Data on Wednesday showed that the U.S. consumer price index rose more than expected in October as the cost of gasoline and food rose, resulting in the biggest annual gain since 1990, new signs that inflation could remain uncomfortably high until next year amid booming global supply. Chains.
Even as nerves grow in the face of accelerating short-term price pressures, longer-term measures show they are unlikely to last.
“The signals we are receiving from the market breakeven are that all is well, at least on longer term inflation trends,” said Subadra Rajappa, head of US rate strategy at Societe Generale in New York.
The Treasury break-even inflation curve, a measure of the level of inflation an investor could reach on a given yield on Treasury bills, shows that investors expect inflation to reach 4.80 % over the coming year, before falling to 3.65% in two years, 3.16%. in five years and 2.68% in 10 years.
The Fed’s preferred indicator, the five-year inflation rate, which measures where annual inflation is expected to be in five years, was the last at 2.30%. It is below the level of 2.41% reached on October 15, which was the highest since 2014.
âIt hasn’t really gone over 2.50%, so for me that should reassure the Fed that the market is not integrating, or at least not expecting runaway inflation,â Rajappa said.
The Fed is targeting average annual inflation of 2% but said this would allow inflation to rise higher than usual to make up for the previous underperformance.
Fed officials, including President Jerome Powell, have maintained that the surge in inflation is “transient,” and Powell said last week he expects it to moderate next year. .
However, some investors are not so confident.
Two-year yields surged and the yield curve flattened as investors adjust to the prospect of tighter monetary policy, while federal funds futures show investors are ‘expect the US central bank to hike rates as early as July 2022.
“I think the most significant trend is the flattening of the curve, because the market is sort of assuming a more aggressive normalization path from the Fed,” said Ben Jeffery, interest rate strategist at BMO Capital Markets in New York.
Brian Reynolds, chief market strategist at Reynolds Strategy, said some difference in investor outlook can be explained by how they define “transient,” noting that some equity investors have interpreted the word to mean months, while fixed income investors see it as years. .
âThere is a camp of equity investors who are convinced this is going to be permanent, and they seem to be playing in the interest rate space, forcing short-term rates to rise in anticipation of the Fed because of inflation, âReynolds said.
However, âthis year, the fixed income market has always incorporated two years of rising inflation and then falling inflation thereafter.
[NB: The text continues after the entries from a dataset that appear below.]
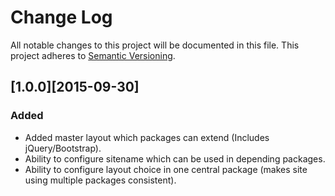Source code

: # Change Log
All notable changes to this project will be documented in this file.
This project adheres to [Semantic Versioning](http://semver.org/).

## [1.0.0][2015-09-30]
### Added
- Added master layout which packages can extend (Includes jQuery/Bootstrap).
- Ability to configure sitename which can be used in depending packages.
- Ability to configure layout choice in one central package (makes site using multiple packages consistent).
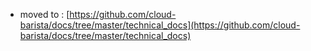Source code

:
- moved to : [https://github.com/cloud-barista/docs/tree/master/technical_docs](https://github.com/cloud-barista/docs/tree/master/technical_docs)
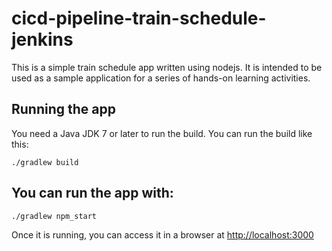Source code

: # cicd-pipeline-train-schedule-jenkins

This is a simple train schedule app written using nodejs. It is intended to be used as a sample application for a series of hands-on learning activities.

## Running the app

You need a Java JDK 7 or later to run the build. You can run the build like this:

    ./gradlew build

## You can run the app with:

    ./gradlew npm_start

Once it is running, you can access it in a browser at [http://localhost:3000](http://localhost:3000)
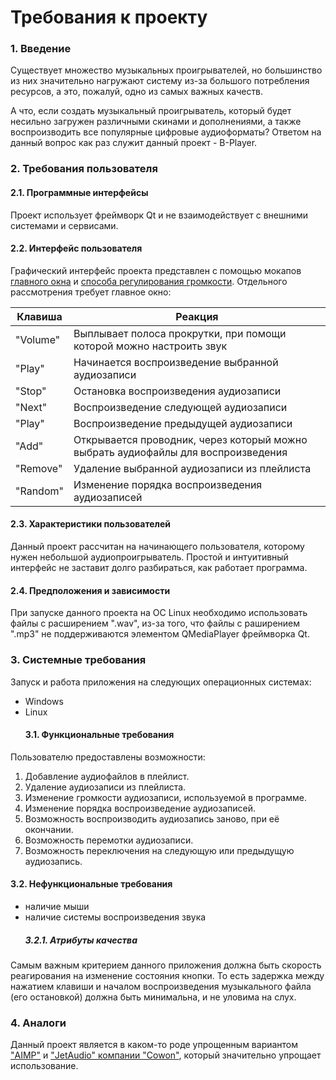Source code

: # Требования к проекту
### 1. Введение
Существует множество музыкальных проигрывателей, но большинство  из них значительно нагружают систему из-за большого потребления ресурсов, а это, пожалуй, одно из самых важных качеств. 

А что, если создать музыкальный проигрыватель, который будет несильно загружен различными скинами и дополнениями, а также воспроизводить все популярные цифровые аудиоформаты? Ответом на данный вопрос как раз служит данный проект - B-Player.

### 2. Требования пользователя
   #### 2.1. Программные интерфейсы
Проект использует фреймворк Qt и не взаимодействует с внешними системами и сервисами.
   #### 2.2. Интерфейс пользователя
Графический интерфейс проекта представлен с помощью мокапов [главного окна](https://raw.githubusercontent.com/steppbol/B-Player/master/docs/Project%20Documentation/mockups/MainWindow.png) и [способа регулирования громкости](https://raw.githubusercontent.com/steppbol/B-Player/master/docs/Project%20Documentation/mockups/ShowVolume.png).
Отдельного рассмотрения требует главное окно:

Клавиша | Реакция
--- | ---
"Volume" | Выплывает полоса прокрутки, при помощи которой можно настроить звук
"Play" | Начинается воспроизведение выбранной аудиозаписи
"Stop" | Остановка воспроизведения аудиозаписи
"Next" | Воспроизведение следующей аудиозаписи
"Play" | Воспроизведение предыдущей аудиозаписи
"Add" | Открывается проводник, через который можно выбрать аудиофайлы для воспроизведения
"Remove" | Удаление выбранной аудиозаписи из плейлиста
"Random" | Изменение порядка воспроизведения аудиозаписей

#### 2.3. Характеристики пользователей
Данный проект рассчитан на начинающего пользователя, которому нужен небольшой аудиопроигрыватель. Простой и интуитивный интерфейс не заставит долго разбираться, как работает программа.
   #### 2.4. Предположения и зависимости
При запуске данного проекта на ОС Linux необходимо использовать файлы с расширением ".wav", из-за того, что файлы с раширением ".mp3" не поддерживаются элементом QMediaPlayer фреймворка Qt.
### 3. Системные требования
Запуск и работа приложения на следующих операционных системах:
* Windows
* Linux
   #### 3.1. Функциональные требования
Пользователю предоставлены возможности:
  1. Добавление аудиофайлов в плейлист.
  2. Удаление аудиозаписи из плейлиста.
  3. Изменение громкости аудиозаписи, используемой в программе.
  4. Изменение порядка воспроизведение аудиозаписей.
  5. Возможность воспроизводить аудиозапись заново, при её окончании.
  6. Возможность перемотки аудиозаписи.
  7. Возможность переключения на следующую или предыдущую аудиозапись.
   #### 3.2. Нефункциональные требования
* наличие мыши
* наличие системы воспроизведения звука
   ##### 3.2.1. Атрибуты качества
Самым важным критерием данного приложения должна быть скорость реагирования на изменение состояния кнопки. То есть задержка между нажатием клавиши и началом воспроизведения музыкального файла (его остановкой) должна быть минимальна, и не уловима на слух.
### 4. Аналоги
Данный проект является в каком-то роде упрощенным вариантом ["AIMP"](http://www.aimp.ru/) и ["JetAudio" компании "Cowon"](http://www.jetaudio.com/), который значительно упрощает использование.

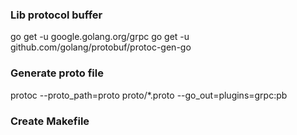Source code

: ### Lib protocol buffer
go get -u google.golang.org/grpc
go get -u github.com/golang/protobuf/protoc-gen-go

### Generate proto file
protoc --proto_path=proto proto/*.proto --go_out=plugins=grpc:pb

### Create Makefile
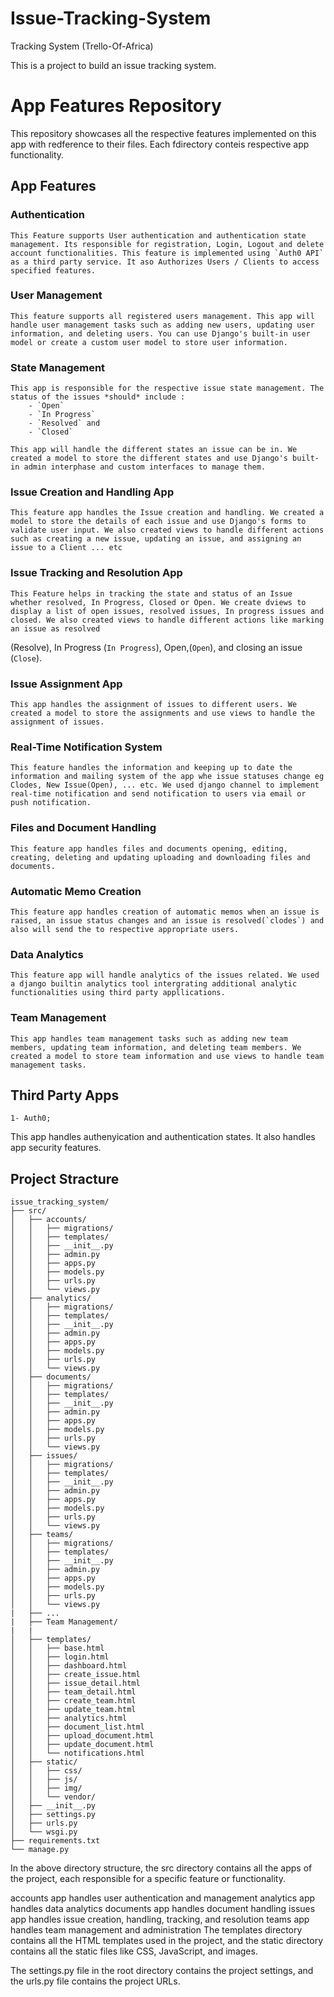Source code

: # Issue-Tracking-System
Tracking System (Trello-Of-Africa)

This is a project to build an issue tracking system.

# App Features Repository

This repository showcases all the respective features implemented on this app with redference to their files. Each fdirectory conteis respective app functionality.

## App Features

### Authentication
	This Feature supports User authentication and authentication state management. Its responsible for registration, Login, Logout and delete account functionalities. This feature is implemented using `Auth0 API` as a third party service. It aso Authorizes Users / Clients to access specified features.

### User Management
	This feature supports all registered users management. This app will handle user management tasks such as adding new users, updating user information, and deleting users. You can use Django's built-in user model or create a custom user model to store user information.

### State Management
	This app is responsible for the respective issue state management. The status of the issues *should* include :
		- `Open`
		- `In Progress`
		- `Resolved` and 
		- `Closed`

	This app will handle the different states an issue can be in. We created a model to store the different states and use Django's built-in admin interphase and custom interfaces to manage them.

### Issue Creation and Handling App
	This feature app handles the Issue creation and handling. We created a model to store the details of each issue and use Django's forms to validate user input. We also created views to handle different actions such as creating a new issue, updating an issue, and assigning an issue to a Client ... etc

### Issue Tracking and Resolution App
	This Feature helps in tracking the state and status of an Issue whether resolved, In Progress, Closed or Open. We create dviews to display a list of open issues, resolved issues, In progress issues and closed. We also created views to handle different actions like marking an issue as resolved 
(Resolve), In Progress (`In Progress`), Open,(`Open`), and closing an issue (`Close`).

### Issue Assignment App
	This app handles the assignment of issues to different users. We created a model to store the assignments and use views to handle the assignment of issues.

### Real-Time Notification System
	This feature handles the information and keeping up to date the information and mailing system of the app whe issue statuses change eg Clodes, New Issue(Open), ... etc. We used django channel to implement real-time notification and send notification to users via email or push notification.

### Files and Document Handling
	This feature app handles files and documents opening, editing, creating, deleting and updating uploading and downloading files and documents.

### Automatic Memo Creation 
	This feature app handles creation of automatic memos when an issue is raised, an issue status changes and an issue is resolved(`clodes`) and also will send the to respective appropriate users.

### Data Analytics
	This feature app will handle analytics of the issues related. We used a django builtin analytics tool intergrating additional analytic functionalities using third party appllications.

### Team Management
	This app handles team management tasks such as adding new team members, updating team information, and deleting team members. We created a model to store team information and use views to handle team management tasks.

## Third Party Apps
	1- Auth0;
This app handles authenyication and authentication states. It also handles app security features.

## Project Stracture

	issue_tracking_system/
	├── src/
	│   ├── accounts/
	│   │   ├── migrations/
	│   │   ├── templates/
	│   │   ├── __init__.py
	│   │   ├── admin.py
	│   │   ├── apps.py
	│   │   ├── models.py
	│   │   ├── urls.py
	│   │   └── views.py
	│   ├── analytics/
	│   │   ├── migrations/
	│   │   ├── templates/
	│   │   ├── __init__.py
	│   │   ├── admin.py
	│   │   ├── apps.py
	│   │   ├── models.py
	│   │   ├── urls.py
	│   │   └── views.py
	│   ├── documents/
	│   │   ├── migrations/
	│   │   ├── templates/
	│   │   ├── __init__.py
	│   │   ├── admin.py
	│   │   ├── apps.py
	│   │   ├── models.py
	│   │   ├── urls.py
	│   │   └── views.py
	│   ├── issues/
	│   │   ├── migrations/
	│   │   ├── templates/
	│   │   ├── __init__.py
	│   │   ├── admin.py
	│   │   ├── apps.py
	│   │   ├── models.py
	│   │   ├── urls.py
	│   │   └── views.py
	│   ├── teams/
	│   │   ├── migrations/
	│   │   ├── templates/
	│   │   ├── __init__.py
	│   │   ├── admin.py
	│   │   ├── apps.py
	│   │   ├── models.py
	│   │   ├── urls.py
	│   │   └── views.py
	|   ├── ...
	|   ├── Team Management/
	|   |
	│   ├── templates/
	│   │   ├── base.html
	│   │   ├── login.html
	│   │   ├── dashboard.html
	│   │   ├── create_issue.html
	│   │   ├── issue_detail.html
	│   │   ├── team_detail.html
	│   │   ├── create_team.html
	│   │   ├── update_team.html
	│   │   ├── analytics.html
	│   │   ├── document_list.html
	│   │   ├── upload_document.html
	│   │   ├── update_document.html
	│   │   └── notifications.html
	│   ├── static/
	│   │   ├── css/
	│   │   ├── js/
	│   │   ├── img/
	│   │   └── vendor/
	│   ├── __init__.py
	│   ├── settings.py
	│   ├── urls.py
	│   └── wsgi.py
	├── requirements.txt
	└── manage.py

In the above directory structure, the src directory contains all the apps of the project, each responsible for a specific feature or functionality.

accounts app handles user authentication and management
analytics app handles data analytics
documents app handles document handling
issues app handles issue creation, handling, tracking, and resolution
teams app handles team management and administration
The templates directory contains all the HTML templates used in the project, and the static directory contains all the static files like CSS, JavaScript, and images.

The settings.py file in the root directory contains the project settings, and the urls.py file contains the project URLs.

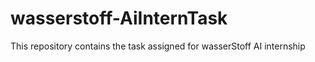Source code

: # wasserstoff-AiInternTask
This repository contains the task assigned for wasserStoff AI internship

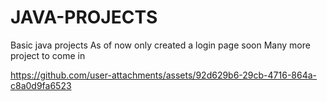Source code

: # JAVA-PROJECTS
Basic java projects 
As of now only created a login page soon Many more project to come in


https://github.com/user-attachments/assets/92d629b6-29cb-4716-864a-c8a0d9fa6523

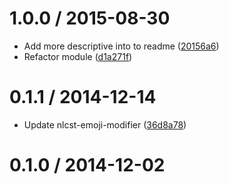 <!--mdast setext-->

<!--lint disable no-multiple-toplevel-headings-->

1.0.0 / 2015-08-30
==================

*   Add more descriptive into to readme ([20156a6](https://github.com/wooorm/nlcst-affix-emoticon-modifier/commit/20156a6))
*   Refactor module ([d1a271f](https://github.com/wooorm/nlcst-affix-emoticon-modifier/commit/d1a271f))

0.1.1 / 2014-12-14
==================

*   Update nlcst-emoji-modifier ([36d8a78](https://github.com/wooorm/nlcst-affix-emoticon-modifier/commit/36d8a78))

0.1.0 / 2014-12-02
==================
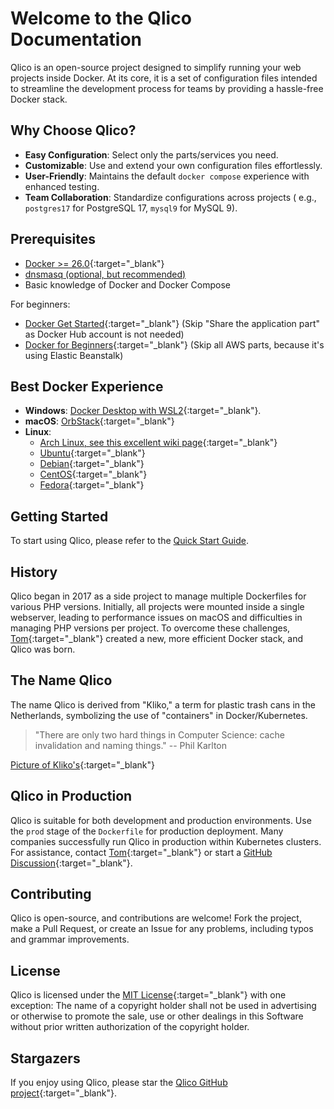 # Welcome to the Qlico Documentation

Qlico is an open-source project designed to simplify running your web projects
inside Docker. At its core, it is a set of configuration files intended to
streamline the development process for teams by providing a hassle-free Docker
stack.

## Why Choose Qlico?

- **Easy Configuration**: Select only the parts/services you need.
- **Customizable**: Use and extend your own configuration files effortlessly.
- **User-Friendly**: Maintains the default `docker compose` experience with
  enhanced testing.
- **Team Collaboration**: Standardize configurations across projects (
  e.g., `postgres17` for PostgreSQL 17, `mysql9` for MySQL 9).

## Prerequisites

- [Docker >= 26.0](https://docs.docker.com/get-docker/){:target="_blank"}
- [dnsmasq (optional, but recommended)](dnsmasq.md)
- Basic knowledge of Docker and Docker Compose

For beginners:

- [Docker Get Started](https://docs.docker.com/get-started/){:target="_blank"} (Skip "Share the application part" as Docker Hub account is not needed)
- [Docker for Beginners](https://docker-curriculum.com/){:target="_blank"} (Skip all AWS parts, because it's using Elastic Beanstalk)

## Best Docker Experience

- **Windows**: [Docker Desktop with WSL2](https://www.docker.com/products/docker-desktop/){:target="_blank"}.
- **macOS**: [OrbStack](https://orbstack.dev/){:target="_blank"}
- **Linux**:
    - [Arch Linux, see this excellent wiki page](https://wiki.archlinux.org/title/docker){:target="_blank"}
    - [Ubuntu](https://docs.docker.com/install/linux/docker-ce/ubuntu/){:target="_blank"}
    - [Debian](https://docs.docker.com/install/linux/docker-ce/debian/){:target="_blank"}
    - [CentOS](https://docs.docker.com/install/linux/docker-ce/centos/){:target="_blank"}
    - [Fedora](https://docs.docker.com/install/linux/docker-ce/fedora/){:target="_blank"}

## Getting Started

To start using Qlico, please refer to the [Quick Start Guide](quick-start.md).

## History

Qlico began in 2017 as a side project to manage multiple Dockerfiles for various
PHP versions. Initially, all projects were mounted inside a single webserver,
leading to performance issues on macOS and difficulties in managing PHP versions
per project. To overcome these challenges, [Tom](https://github.com/TomKeur){:target="_blank"}
created a new, more efficient Docker stack, and Qlico was born.

## The Name Qlico

The name Qlico is derived from "Kliko," a term for plastic trash cans in the
Netherlands, symbolizing the use of "containers" in Docker/Kubernetes.

> "There are only two hard things in Computer Science: cache invalidation and
> naming things."
> -- Phil Karlton

[Picture of Kliko's](https://nl.wikipedia.org/wiki/Minicontainer#/media/Bestand:Kliko_op_Bonaire,_Nederlandse_Antillen_-_IMG_8372.JPG){:target="_blank"}

## Qlico in Production

Qlico is suitable for both development and production environments. 
Use the `prod` stage of the `Dockerfile` for production deployment. 
Many companies successfully run Qlico in production within Kubernetes clusters. 
For assistance, contact [Tom](https://github.com/TomKeur){:target="_blank"} or start
a [GitHub Discussion](https://github.com/qlico/qlico/discussions){:target="_blank"}.

## Contributing

Qlico is open-source, and contributions are welcome! Fork the project, make a
Pull Request, or create an Issue for any problems, including typos and grammar
improvements.

## License 

Qlico is licensed under the [MIT License](https://github.com/qlico/qlico/blob/main/LICENSE){:target="_blank"} with one exception:
The name of a copyright holder shall not
be used in advertising or otherwise to promote the sale, use or other dealings
in this Software without prior written authorization of the copyright holder.

## Stargazers

If you enjoy using Qlico, please star
the [Qlico GitHub project](https://github.com/qlico/qlico){:target="_blank"}.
Over the past two months, they’ve built in a little more inflation over the next two years and a bigger inflation slowdown the following year, âadded Reynolds.
This means that the takeaway for now is that “the inflation debate has gotten a little more volatile,” Reynolds said.
TD Securities analysts, meanwhile, said this week that they expect inflation to “slow significantly” in 2022 as fiscal stimulus wears off and pressures on the economy wane. supply is easing, although price pressures could continue to increase in the very near term.
The bank expects annual CPI increases to fall to 2.1% by December 2022, and core CPI to fall to 2.3% during the same period. This compares to 6.2% and 4.6% last month.